>>>>

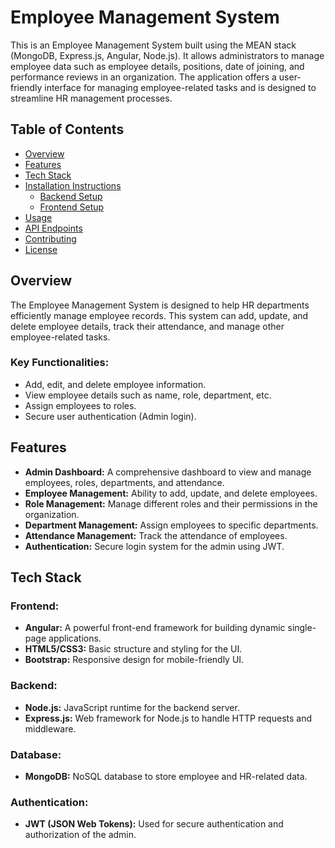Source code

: # Employee Management System

This is an Employee Management System built using the MEAN stack (MongoDB, Express.js, Angular, Node.js). It allows administrators to manage employee data such as employee details, positions, date of joining, and performance reviews in an organization. The application offers a user-friendly interface for managing employee-related tasks and is designed to streamline HR management processes.

## Table of Contents

- [Overview](#overview)
- [Features](#features)
- [Tech Stack](#tech-stack)
- [Installation Instructions](#installation-instructions)
  - [Backend Setup](#backend-setup)
  - [Frontend Setup](#frontend-setup)
- [Usage](#usage)
- [API Endpoints](#api-endpoints)
- [Contributing](#contributing)
- [License](#license)

## Overview

The Employee Management System is designed to help HR departments efficiently manage employee records. This system can add, update, and delete employee details, track their attendance, and manage other employee-related tasks.

### Key Functionalities:
- Add, edit, and delete employee information.
- View employee details such as name, role, department, etc.
- Assign employees to roles.
- Secure user authentication (Admin login).

## Features

- **Admin Dashboard:** A comprehensive dashboard to view and manage employees, roles, departments, and attendance.
- **Employee Management:** Ability to add, update, and delete employees.
- **Role Management:** Manage different roles and their permissions in the organization.
- **Department Management:** Assign employees to specific departments.
- **Attendance Management:** Track the attendance of employees.
- **Authentication:** Secure login system for the admin using JWT.

## Tech Stack

### Frontend:
- **Angular:** A powerful front-end framework for building dynamic single-page applications.
- **HTML5/CSS3:** Basic structure and styling for the UI.
- **Bootstrap:** Responsive design for mobile-friendly UI.

### Backend:
- **Node.js:** JavaScript runtime for the backend server.
- **Express.js:** Web framework for Node.js to handle HTTP requests and middleware.

### Database:
- **MongoDB:** NoSQL database to store employee and HR-related data.

### Authentication:
- **JWT (JSON Web Tokens):** Used for secure authentication and authorization of the admin.
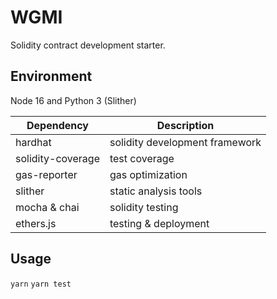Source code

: # WGMI

Solidity contract development starter.

## Environment

Node 16 and Python 3 (Slither)

| Dependency        | Description                    |
| ----------------- | ------------------------------ | 
| hardhat           | solidity development framework |
| solidity-coverage | test coverage                  |
| gas-reporter      | gas optimization               |
| slither           | static analysis tools          |
| mocha & chai      | solidity testing               |
| ethers.js         | testing & deployment           |

## Usage

`yarn`
`yarn test`

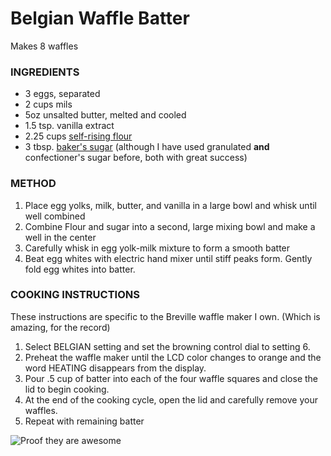 # Belgian Waffle Batter
Makes 8 waffles

### INGREDIENTS
- 3 eggs, separated
- 2 cups mils
- 5oz unsalted butter, melted and cooled
- 1.5 tsp. vanilla extract
- 2.25 cups [self-rising flour](http://allrecipes.com/recipe/149310/self-rising-flour/)
- 3 tbsp. [baker's sugar](http://www.bakepedia.com/baking-encyclopedia/bakers-sugar/) (although I have used granulated __and__ confectioner's sugar before, both with great success)

### METHOD

1.  Place egg yolks, milk, butter, and vanilla in a large bowl and whisk until well combined
2.  Combine Flour and sugar into a second, large mixing bowl and make a well in the center
3.  Carefully whisk in egg yolk-milk mixture to form a smooth batter
4.  Beat egg whites with electric hand mixer until stiff peaks form.  Gently fold egg whites into batter.

### COOKING INSTRUCTIONS

These instructions are specific to the Breville waffle maker I own. (Which is amazing, for the record)

1.  Select BELGIAN setting and set the browning control dial to setting 6.
2.  Preheat the waffle maker until the LCD color changes to orange and the word HEATING disappears from the display.
3.  Pour .5 cup of batter into each of the four waffle squares and close the lid to begin cooking.
4.  At the end of the cooking cycle, open the lid and carefully remove your waffles.
5.  Repeat with remaining batter

![Proof they are awesome](https://lh3.googleusercontent.com/oEM2RG1P08aosN8DLdgv-eOjx4inYOn9UmhbW-3c4jgGWR3aAlN8uCk0Xei8Iz0R1l4mdMFf9JnOG11N1SWvC9NEmnNLH1IUdgsvwOdBjN7G6jNdCsvrlwmWqKI9bzK64HxxaRTMQheQwijcEcKNqpBAYhF8fA0OueIOYmw0rBSfp1QmV-pZoWRT8rmT7COnSD2nsD_XcZLnni5iKIK3Jzmp9f9-pSMIwUiQ8wUJfSfABMugYkpZB5_6fSd4jMKQdmHWnNGmL-qstS42i0HI9XNq9Ak8WRUV62p_WAJ_b9DgDbrgNgjVlSt3Po1WN-EyA6OqL963F7Hzt03ZBtVBYtwM8BV7tszhyhJuep2-qJddhGwav8_IdUMXAGOesGgcPriDM1ceNea74ziifPuAsoSl1tboztfdtBvufuftLZ_asQcqF-Jy4uBN4WG56muHaU2gPd3pwn24icp6YiE-deIN_kFrbZm6htbEwy2W9ohyPjJxjvt1GTVj0uvYNywXr28jP-FShyHPhbqob9rF7b1ZlDggHuliKX_dm4-N8X3exsoCTgDQP3OUuGGOZCdqLdvy_t42a_fqfwsWtvYGFgxEfEnxTP4touFrqGSFC4zXHkJAAQcB=w2600-h1462-no)
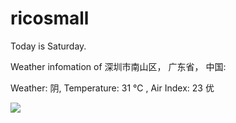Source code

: # ricosmall

Today is Saturday.

Weather infomation of 深圳市南山区， 广东省， 中国: 

Weather: 阴, Temperature: 31 ℃ , Air Index: 23 优

<img src="https://github-readme-stats.vercel.app/api?username=ricosmall&show_icons=true" />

<<<<

Task goal: If a record holds a picture, leave the picture out, but copy everything else exactly.

Exercise response:
Source code

: # Employee Management System

This is an Employee Management System built using the MEAN stack (MongoDB, Express.js, Angular, Node.js). It allows administrators to manage employee data such as employee details, positions, date of joining, and performance reviews in an organization. The application offers a user-friendly interface for managing employee-related tasks and is designed to streamline HR management processes.

## Table of Contents

- [Overview](#overview)
- [Features](#features)
- [Tech Stack](#tech-stack)
- [Installation Instructions](#installation-instructions)
  - [Backend Setup](#backend-setup)
  - [Frontend Setup](#frontend-setup)
- [Usage](#usage)
- [API Endpoints](#api-endpoints)
- [Contributing](#contributing)
- [License](#license)

## Overview

The Employee Management System is designed to help HR departments efficiently manage employee records. This system can add, update, and delete employee details, track their attendance, and manage other employee-related tasks.

### Key Functionalities:
- Add, edit, and delete employee information.
- View employee details such as name, role, department, etc.
- Assign employees to roles.
- Secure user authentication (Admin login).

## Features

- **Admin Dashboard:** A comprehensive dashboard to view and manage employees, roles, departments, and attendance.
- **Employee Management:** Ability to add, update, and delete employees.
- **Role Management:** Manage different roles and their permissions in the organization.
- **Department Management:** Assign employees to specific departments.
- **Attendance Management:** Track the attendance of employees.
- **Authentication:** Secure login system for the admin using JWT.

## Tech Stack

### Frontend:
- **Angular:** A powerful front-end framework for building dynamic single-page applications.
- **HTML5/CSS3:** Basic structure and styling for the UI.
- **Bootstrap:** Responsive design for mobile-friendly UI.

### Backend:
- **Node.js:** JavaScript runtime for the backend server.
- **Express.js:** Web framework for Node.js to handle HTTP requests and middleware.

### Database:
- **MongoDB:** NoSQL database to store employee and HR-related data.

### Authentication:
- **JWT (JSON Web Tokens):** Used for secure authentication and authorization of the admin.
Source code

: # WGMI

Solidity contract development starter.

## Environment

Node 16 and Python 3 (Slither)

| Dependency        | Description                    |
| ----------------- | ------------------------------ | 
| hardhat           | solidity development framework |
| solidity-coverage | test coverage                  |
| gas-reporter      | gas optimization               |
| slither           | static analysis tools          |
| mocha & chai      | solidity testing               |
| ethers.js         | testing & deployment           |

## Usage

`yarn`
`yarn test`

 # Belgian Waffle Batter
Makes 8 waffles

### INGREDIENTS
- 3 eggs, separated
- 2 cups mils
- 5oz unsalted butter, melted and cooled
- 1.5 tsp. vanilla extract
- 2.25 cups [self-rising flour](http://allrecipes.com/recipe/149310/self-rising-flour/)
- 3 tbsp. [baker's sugar](http://www.bakepedia.com/baking-encyclopedia/bakers-sugar/) (although I have used granulated __and__ confectioner's sugar before, both with great success)

### METHOD

1.  Place egg yolks, milk, butter, and vanilla in a large bowl and whisk until well combined
2.  Combine Flour and sugar into a second, large mixing bowl and make a well in the center
3.  Carefully whisk in egg yolk-milk mixture to form a smooth batter
4.  Beat egg whites with electric hand mixer until stiff peaks form.  Gently fold egg whites into batter.

### COOKING INSTRUCTIONS

These instructions are specific to the Breville waffle maker I own. (Which is amazing, for the record)

1.  Select BELGIAN setting and set the browning control dial to setting 6.
2.  Preheat the waffle maker until the LCD color changes to orange and the word HEATING disappears from the display.
3.  Pour .5 cup of batter into each of the four waffle squares and close the lid to begin cooking.
4.  At the end of the cooking cycle, open the lid and carefully remove your waffles.
5.  Repeat with remaining batter

![Proof they are awesome](https://lh3.googleusercontent.com/oEM2RG1P08aosN8DLdgv-eOjx4inYOn9UmhbW-3c4jgGWR3aAlN8uCk0Xei8Iz0R1l4mdMFf9JnOG11N1SWvC9NEmnNLH1IUdgsvwOdBjN7G6jNdCsvrlwmWqKI9bzK64HxxaRTMQheQwijcEcKNqpBAYhF8fA0OueIOYmw0rBSfp1QmV-pZoWRT8rmT7COnSD2nsD_XcZLnni5iKIK3Jzmp9f9-pSMIwUiQ8wUJfSfABMugYkpZB5_6fSd4jMKQdmHWnNGmL-qstS42i0HI9XNq9Ak8WRUV62p_WAJ_b9DgDbrgNgjVlSt3Po1WN-EyA6OqL963F7Hzt03ZBtVBYtwM8BV7tszhyhJuep2-qJddhGwav8_IdUMXAGOesGgcPriDM1ceNea74ziifPuAsoSl1tboztfdtBvufuftLZ_asQcqF-Jy4uBN4WG56muHaU2gPd3pwn24icp6YiE-deIN_kFrbZm6htbEwy2W9ohyPjJxjvt1GTVj0uvYNywXr28jP-FShyHPhbqob9rF7b1ZlDggHuliKX_dm4-N8X3exsoCTgDQP3OUuGGOZCdqLdvy_t42a_fqfwsWtvYGFgxEfEnxTP4touFrqGSFC4zXHkJAAQcB=w2600-h1462-no)
Source code

: # ricosmall

Today is Saturday.

Weather infomation of 深圳市南山区， 广东省， 中国: 

Weather: 阴, Temperature: 31 ℃ , Air Index: 23 优

<img src="https://github-readme-stats.vercel.app/api?username=ricosmall&show_icons=true" />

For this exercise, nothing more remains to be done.